This behavior also somewhat contradicts the principles of building cloud-computing environments, since network performance issues can inhibit the ability to deliver the any-service-anywhere we expect from true cloud deployments. The same can be said about maintaining security policy and segmentation between cloud tenants or accelerating client-server application traffic throughout virtual server mobility events.
It is clear that a new concept in infrastructure service delivery needs to be created, but do we really need to completely "reinvent the wheel"?
Not necessarily. We all have grown to trust the virtual switching currently happening in the Hypervisor Layer. We also know that having virtual machine mobility does not impair our ability to carry its network connectivity properties, such as for example VLAN assignment, from source to destination physical server. This is seamlessly done by the distributed virtual switch, which is either embedded in the hypervisor or installed on top of it.
Now, what if we could make our stateful service appliances behave in the similar way by "following" the virtual machine as it moves around, rather than staying still and expecting virtual machine or, more precisely, the network in between, to deliver the traffic in a "fan-out" fashion?
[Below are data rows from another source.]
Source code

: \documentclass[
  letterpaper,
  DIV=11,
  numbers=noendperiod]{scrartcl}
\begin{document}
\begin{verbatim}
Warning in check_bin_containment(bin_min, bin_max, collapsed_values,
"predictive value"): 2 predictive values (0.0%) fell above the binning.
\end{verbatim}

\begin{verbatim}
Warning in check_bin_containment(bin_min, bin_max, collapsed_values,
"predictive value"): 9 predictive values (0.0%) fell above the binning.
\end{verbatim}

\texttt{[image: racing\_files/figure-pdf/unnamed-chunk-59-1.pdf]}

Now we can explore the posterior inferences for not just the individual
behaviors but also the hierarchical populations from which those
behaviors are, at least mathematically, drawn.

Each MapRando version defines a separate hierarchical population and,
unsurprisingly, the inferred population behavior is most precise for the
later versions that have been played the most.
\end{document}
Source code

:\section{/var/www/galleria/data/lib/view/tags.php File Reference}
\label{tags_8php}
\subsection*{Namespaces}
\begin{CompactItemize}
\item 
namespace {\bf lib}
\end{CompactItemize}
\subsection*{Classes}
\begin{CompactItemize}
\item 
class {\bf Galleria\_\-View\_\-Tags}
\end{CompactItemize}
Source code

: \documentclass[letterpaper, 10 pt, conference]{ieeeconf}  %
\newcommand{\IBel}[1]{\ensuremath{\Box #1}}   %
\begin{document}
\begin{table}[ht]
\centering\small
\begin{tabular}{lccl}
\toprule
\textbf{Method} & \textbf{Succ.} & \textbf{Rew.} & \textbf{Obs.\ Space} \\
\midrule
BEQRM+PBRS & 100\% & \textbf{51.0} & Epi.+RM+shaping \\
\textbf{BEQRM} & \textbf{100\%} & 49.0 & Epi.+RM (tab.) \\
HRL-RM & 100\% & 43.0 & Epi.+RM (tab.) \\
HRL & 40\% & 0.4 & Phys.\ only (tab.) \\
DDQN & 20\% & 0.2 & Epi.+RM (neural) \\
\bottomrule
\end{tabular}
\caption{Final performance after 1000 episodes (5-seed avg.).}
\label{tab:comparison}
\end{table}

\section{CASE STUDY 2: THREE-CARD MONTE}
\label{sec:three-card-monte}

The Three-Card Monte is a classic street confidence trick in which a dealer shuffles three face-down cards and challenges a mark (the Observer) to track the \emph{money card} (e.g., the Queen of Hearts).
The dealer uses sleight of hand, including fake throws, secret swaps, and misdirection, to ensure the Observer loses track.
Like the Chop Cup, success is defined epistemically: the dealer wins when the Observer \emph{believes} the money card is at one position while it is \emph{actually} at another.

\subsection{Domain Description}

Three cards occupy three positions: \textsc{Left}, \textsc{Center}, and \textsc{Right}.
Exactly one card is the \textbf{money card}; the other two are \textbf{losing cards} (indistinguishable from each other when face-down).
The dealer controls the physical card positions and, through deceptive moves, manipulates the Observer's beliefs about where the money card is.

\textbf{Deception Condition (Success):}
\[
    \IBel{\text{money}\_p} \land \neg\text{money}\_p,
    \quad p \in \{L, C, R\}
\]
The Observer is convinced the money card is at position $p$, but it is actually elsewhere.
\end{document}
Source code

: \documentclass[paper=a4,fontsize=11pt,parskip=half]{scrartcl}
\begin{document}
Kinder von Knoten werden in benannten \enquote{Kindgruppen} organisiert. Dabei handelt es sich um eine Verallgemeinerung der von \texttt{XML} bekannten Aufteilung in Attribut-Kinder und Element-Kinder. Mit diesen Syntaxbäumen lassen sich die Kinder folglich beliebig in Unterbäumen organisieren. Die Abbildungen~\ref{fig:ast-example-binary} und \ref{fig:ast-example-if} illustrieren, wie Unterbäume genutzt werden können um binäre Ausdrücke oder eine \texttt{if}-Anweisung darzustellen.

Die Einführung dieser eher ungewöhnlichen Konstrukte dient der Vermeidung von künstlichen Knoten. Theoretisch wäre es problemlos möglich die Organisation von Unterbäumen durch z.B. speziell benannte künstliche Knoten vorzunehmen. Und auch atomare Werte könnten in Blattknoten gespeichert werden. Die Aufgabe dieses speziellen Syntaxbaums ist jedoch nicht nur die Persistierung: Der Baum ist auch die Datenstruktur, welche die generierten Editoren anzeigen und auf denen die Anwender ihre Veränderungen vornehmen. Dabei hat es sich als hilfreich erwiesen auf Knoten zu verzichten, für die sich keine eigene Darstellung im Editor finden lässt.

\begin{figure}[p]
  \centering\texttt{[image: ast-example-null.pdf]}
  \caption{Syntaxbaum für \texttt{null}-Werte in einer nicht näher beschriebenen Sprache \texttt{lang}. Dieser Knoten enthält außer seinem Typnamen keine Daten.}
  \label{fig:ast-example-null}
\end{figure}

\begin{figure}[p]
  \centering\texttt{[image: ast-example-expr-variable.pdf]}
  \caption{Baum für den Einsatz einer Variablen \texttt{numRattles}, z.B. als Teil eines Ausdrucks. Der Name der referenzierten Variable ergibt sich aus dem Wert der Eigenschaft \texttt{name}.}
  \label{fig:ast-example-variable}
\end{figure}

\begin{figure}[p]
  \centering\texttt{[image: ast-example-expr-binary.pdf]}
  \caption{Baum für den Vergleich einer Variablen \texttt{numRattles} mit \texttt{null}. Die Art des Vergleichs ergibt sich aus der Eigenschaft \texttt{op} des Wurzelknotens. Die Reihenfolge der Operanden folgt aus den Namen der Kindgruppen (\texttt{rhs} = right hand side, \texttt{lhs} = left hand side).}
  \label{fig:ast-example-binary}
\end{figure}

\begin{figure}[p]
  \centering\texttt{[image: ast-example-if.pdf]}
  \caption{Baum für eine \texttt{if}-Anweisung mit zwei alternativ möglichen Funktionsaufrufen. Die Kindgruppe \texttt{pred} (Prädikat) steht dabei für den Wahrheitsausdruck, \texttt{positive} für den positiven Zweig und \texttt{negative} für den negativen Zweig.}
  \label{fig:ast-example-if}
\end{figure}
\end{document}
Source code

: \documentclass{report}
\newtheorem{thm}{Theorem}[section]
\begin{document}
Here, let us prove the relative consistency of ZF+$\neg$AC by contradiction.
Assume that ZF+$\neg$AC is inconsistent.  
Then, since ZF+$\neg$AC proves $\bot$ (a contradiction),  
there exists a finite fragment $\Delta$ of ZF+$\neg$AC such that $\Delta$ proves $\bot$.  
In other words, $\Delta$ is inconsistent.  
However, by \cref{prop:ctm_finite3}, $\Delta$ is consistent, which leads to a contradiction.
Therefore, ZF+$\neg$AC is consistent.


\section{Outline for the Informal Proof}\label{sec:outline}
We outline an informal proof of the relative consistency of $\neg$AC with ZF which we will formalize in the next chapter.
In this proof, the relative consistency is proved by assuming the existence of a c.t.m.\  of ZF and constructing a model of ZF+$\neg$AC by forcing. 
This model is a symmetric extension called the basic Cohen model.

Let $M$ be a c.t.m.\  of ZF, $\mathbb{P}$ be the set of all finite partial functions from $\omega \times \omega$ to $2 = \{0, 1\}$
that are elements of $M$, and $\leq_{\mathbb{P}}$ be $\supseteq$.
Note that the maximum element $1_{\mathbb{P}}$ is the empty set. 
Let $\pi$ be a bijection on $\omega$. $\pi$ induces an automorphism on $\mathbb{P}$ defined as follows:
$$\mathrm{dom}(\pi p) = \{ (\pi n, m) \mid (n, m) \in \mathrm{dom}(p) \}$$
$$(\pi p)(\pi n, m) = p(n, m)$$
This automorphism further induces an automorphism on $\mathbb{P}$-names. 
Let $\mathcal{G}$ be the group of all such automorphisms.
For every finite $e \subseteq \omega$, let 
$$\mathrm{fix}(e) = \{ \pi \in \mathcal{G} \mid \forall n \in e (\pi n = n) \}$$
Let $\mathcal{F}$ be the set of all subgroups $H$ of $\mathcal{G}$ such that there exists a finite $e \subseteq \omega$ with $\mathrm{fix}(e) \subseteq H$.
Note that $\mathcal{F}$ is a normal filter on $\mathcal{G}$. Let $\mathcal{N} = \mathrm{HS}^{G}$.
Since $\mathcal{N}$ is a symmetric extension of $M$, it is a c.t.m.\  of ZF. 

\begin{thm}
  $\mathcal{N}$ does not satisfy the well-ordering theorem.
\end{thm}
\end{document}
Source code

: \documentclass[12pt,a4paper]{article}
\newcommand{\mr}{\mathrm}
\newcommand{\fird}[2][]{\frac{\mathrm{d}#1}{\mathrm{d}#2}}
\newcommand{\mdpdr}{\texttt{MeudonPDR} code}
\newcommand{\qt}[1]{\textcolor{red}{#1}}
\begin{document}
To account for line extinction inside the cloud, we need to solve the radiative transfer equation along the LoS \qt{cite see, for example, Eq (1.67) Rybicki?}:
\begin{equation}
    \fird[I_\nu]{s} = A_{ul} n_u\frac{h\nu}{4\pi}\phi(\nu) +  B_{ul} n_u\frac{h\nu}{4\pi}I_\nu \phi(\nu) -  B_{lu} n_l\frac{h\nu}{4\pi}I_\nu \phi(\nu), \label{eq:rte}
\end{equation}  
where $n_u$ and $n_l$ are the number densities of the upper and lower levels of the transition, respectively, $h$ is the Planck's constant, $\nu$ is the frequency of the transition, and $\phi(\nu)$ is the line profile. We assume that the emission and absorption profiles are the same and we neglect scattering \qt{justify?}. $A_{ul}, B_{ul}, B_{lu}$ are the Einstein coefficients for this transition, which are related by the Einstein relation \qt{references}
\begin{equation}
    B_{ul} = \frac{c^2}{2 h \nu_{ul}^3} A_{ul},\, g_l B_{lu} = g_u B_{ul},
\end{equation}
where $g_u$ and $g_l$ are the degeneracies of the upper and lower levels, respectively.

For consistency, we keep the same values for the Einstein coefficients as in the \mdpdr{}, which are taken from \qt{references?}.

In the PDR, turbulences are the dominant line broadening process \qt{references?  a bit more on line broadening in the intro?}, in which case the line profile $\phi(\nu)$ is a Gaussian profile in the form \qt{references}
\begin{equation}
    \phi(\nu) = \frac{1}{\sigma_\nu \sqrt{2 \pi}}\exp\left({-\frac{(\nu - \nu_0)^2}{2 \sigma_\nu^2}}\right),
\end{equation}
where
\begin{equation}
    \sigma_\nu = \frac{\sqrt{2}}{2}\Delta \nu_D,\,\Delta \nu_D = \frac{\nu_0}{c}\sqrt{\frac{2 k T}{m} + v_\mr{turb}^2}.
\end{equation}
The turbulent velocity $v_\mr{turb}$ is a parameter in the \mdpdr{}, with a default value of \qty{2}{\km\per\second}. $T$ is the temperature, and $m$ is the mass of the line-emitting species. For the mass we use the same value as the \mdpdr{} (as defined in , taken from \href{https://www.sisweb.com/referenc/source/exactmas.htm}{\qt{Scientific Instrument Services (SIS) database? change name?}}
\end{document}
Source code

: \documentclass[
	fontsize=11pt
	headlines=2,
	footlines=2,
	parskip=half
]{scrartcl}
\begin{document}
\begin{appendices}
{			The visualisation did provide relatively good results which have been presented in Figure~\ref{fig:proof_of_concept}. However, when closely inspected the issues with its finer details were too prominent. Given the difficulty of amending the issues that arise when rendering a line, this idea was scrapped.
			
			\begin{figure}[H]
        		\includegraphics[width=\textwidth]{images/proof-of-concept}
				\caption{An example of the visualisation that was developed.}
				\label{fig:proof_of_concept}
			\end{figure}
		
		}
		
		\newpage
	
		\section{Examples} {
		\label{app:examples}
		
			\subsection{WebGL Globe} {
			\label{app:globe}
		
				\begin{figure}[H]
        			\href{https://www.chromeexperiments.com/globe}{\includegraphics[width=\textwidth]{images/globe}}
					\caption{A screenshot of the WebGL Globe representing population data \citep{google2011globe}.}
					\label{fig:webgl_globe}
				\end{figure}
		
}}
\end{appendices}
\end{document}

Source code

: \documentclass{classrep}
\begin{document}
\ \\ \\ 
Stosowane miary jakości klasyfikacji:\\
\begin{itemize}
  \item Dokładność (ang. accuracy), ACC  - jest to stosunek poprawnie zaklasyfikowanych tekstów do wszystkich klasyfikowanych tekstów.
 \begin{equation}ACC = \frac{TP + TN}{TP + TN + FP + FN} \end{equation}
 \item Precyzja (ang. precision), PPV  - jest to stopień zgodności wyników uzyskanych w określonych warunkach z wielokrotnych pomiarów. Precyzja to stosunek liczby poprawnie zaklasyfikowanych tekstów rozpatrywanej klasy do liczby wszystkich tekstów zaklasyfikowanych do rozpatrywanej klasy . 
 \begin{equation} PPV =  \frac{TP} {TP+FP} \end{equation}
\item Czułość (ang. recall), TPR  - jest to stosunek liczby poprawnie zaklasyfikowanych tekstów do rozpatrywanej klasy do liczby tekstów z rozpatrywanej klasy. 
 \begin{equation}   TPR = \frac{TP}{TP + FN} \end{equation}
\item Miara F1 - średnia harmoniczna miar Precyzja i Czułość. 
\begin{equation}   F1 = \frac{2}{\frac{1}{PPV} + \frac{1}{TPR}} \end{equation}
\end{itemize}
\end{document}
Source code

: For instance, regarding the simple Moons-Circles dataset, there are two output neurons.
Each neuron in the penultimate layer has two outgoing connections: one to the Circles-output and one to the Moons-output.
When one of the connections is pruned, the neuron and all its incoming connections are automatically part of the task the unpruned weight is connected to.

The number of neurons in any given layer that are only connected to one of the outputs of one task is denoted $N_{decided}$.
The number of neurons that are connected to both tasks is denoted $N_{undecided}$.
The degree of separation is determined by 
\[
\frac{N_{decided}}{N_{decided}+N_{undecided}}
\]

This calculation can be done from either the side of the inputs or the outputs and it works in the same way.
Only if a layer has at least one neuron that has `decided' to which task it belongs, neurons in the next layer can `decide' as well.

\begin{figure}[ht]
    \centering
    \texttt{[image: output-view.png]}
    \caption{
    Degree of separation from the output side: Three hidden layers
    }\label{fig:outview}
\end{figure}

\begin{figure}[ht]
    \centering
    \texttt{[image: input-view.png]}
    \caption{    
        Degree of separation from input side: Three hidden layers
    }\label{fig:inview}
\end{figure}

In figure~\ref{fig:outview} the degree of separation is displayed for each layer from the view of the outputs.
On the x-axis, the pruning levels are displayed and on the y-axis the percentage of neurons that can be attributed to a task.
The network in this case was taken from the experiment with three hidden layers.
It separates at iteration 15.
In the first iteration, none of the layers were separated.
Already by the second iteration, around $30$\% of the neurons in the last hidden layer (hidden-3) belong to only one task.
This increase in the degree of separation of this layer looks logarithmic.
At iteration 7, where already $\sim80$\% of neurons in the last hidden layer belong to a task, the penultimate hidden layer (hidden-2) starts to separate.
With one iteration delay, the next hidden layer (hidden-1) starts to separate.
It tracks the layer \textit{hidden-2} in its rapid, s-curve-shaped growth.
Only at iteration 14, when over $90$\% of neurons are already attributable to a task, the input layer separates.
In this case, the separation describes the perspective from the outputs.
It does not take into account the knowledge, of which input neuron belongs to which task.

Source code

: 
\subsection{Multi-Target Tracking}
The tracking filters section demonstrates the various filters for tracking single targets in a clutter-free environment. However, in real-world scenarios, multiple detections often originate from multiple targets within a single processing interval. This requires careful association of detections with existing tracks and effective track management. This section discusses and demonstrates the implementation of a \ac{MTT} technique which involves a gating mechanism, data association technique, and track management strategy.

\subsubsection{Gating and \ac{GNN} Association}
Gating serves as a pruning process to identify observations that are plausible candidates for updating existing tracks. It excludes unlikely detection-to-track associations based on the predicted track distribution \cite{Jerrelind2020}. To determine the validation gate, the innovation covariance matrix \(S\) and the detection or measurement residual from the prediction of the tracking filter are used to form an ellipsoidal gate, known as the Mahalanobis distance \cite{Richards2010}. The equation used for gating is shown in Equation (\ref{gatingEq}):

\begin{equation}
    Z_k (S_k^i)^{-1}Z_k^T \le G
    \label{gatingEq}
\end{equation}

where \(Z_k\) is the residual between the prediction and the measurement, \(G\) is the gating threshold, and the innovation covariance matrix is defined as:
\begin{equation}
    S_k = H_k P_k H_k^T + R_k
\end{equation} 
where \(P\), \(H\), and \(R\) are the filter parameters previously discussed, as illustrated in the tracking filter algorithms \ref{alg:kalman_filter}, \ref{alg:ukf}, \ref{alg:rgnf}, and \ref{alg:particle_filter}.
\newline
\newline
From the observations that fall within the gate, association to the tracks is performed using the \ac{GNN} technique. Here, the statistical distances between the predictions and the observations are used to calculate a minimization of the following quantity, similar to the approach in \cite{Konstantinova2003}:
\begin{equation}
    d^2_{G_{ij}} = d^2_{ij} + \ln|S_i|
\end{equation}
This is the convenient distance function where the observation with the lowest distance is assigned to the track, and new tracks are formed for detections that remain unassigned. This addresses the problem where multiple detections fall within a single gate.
This is exactly what conceptually happens with virtualized service appliances. Technically, traffic still gets forwarded from the virtual servers to the virtual service appliances, however all of this is seamlessly done on the hypervisor level by the virtual service appliances themselves, once they have been set up. The outside data center fabric is no longer tasked with keeping traffic symmetry, security segmentation and policy enforcement or application acceleration. Sweet.
Virtual service appliances run on top of the hypervisor and work in tandem with distributed virtual switches to make sure that services are applied to the virtual machine wherever it goes in consistent fashion.
As cloud computing is gaining more traction in the service provider and enterprise space, so does the evolution of virtual service appliances and hypervisor delivered services. Some are still skeptical about how well do those platforms perform compared to hardware appliances and although such concerns are not entirely unsubstantiated, the advantages of flexibility and adaptability cannot be underestimated. Keep your eyes open for things to come.